→ **REQUIREMENT**:
The full text of the records below, minus any pictures, should be given back word for word.

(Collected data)
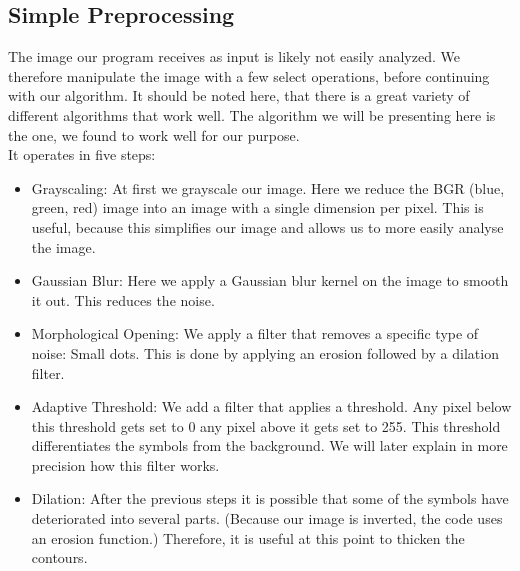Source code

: \documentclass[12pt]{article}
\begin{document}
	\subsection{Simple Preprocessing}%
		The image our program receives as input is likely not easily analyzed.
		We therefore manipulate the image with a few select operations, before continuing with our algorithm.
		It should be noted here, that there is a great variety of different algorithms that work well.
		The algorithm we will be presenting here is the one, we found to work well for our purpose.\\
		It operates in five steps:
		\begin{itemize}
			\item Grayscaling: At first we grayscale our image. Here we reduce the BGR (blue, green, red) image into an image with a single dimension per pixel. This is useful, because this simplifies our image and allows us to more easily analyse the image.
			\item Gaussian Blur: Here we apply a Gaussian blur kernel on the image to smooth it out. This reduces the noise.
			\item Morphological Opening: We apply a filter that removes a specific type of noise: Small dots. This is done by applying an erosion followed by a dilation filter. %
			\item Adaptive Threshold: We add a filter that applies a threshold. Any pixel below this threshold gets set to 0 any pixel above it gets set to 255. %
			This threshold differentiates the symbols from the background.
			We will later explain in more precision how this filter works. %
			\item Dilation: After the previous steps it is possible that some of the symbols have deteriorated into several parts. %
			(Because our image is inverted, the code uses an erosion function.) %
			Therefore, it is useful at this point to thicken the contours.
		\end{itemize}
			
\end{document}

→ **SOLUTION TO THIS TASK**:
Source code

: \documentclass[12pt]{article}
\begin{document}
	\subsection{Simple Preprocessing}%
		The image our program receives as input is likely not easily analyzed.
		We therefore manipulate the image with a few select operations, before continuing with our algorithm.
		It should be noted here, that there is a great variety of different algorithms that work well.
		The algorithm we will be presenting here is the one, we found to work well for our purpose.\\
		It operates in five steps:
		\begin{itemize}
			\item Grayscaling: At first we grayscale our image. Here we reduce the BGR (blue, green, red) image into an image with a single dimension per pixel. This is useful, because this simplifies our image and allows us to more easily analyse the image.
			\item Gaussian Blur: Here we apply a Gaussian blur kernel on the image to smooth it out. This reduces the noise.
			\item Morphological Opening: We apply a filter that removes a specific type of noise: Small dots. This is done by applying an erosion followed by a dilation filter. %
			\item Adaptive Threshold: We add a filter that applies a threshold. Any pixel below this threshold gets set to 0 any pixel above it gets set to 255. %
			This threshold differentiates the symbols from the background.
			We will later explain in more precision how this filter works. %
			\item Dilation: After the previous steps it is possible that some of the symbols have deteriorated into several parts. %
			(Because our image is inverted, the code uses an erosion function.) %
			Therefore, it is useful at this point to thicken the contours.
		\end{itemize}
			
\end{document}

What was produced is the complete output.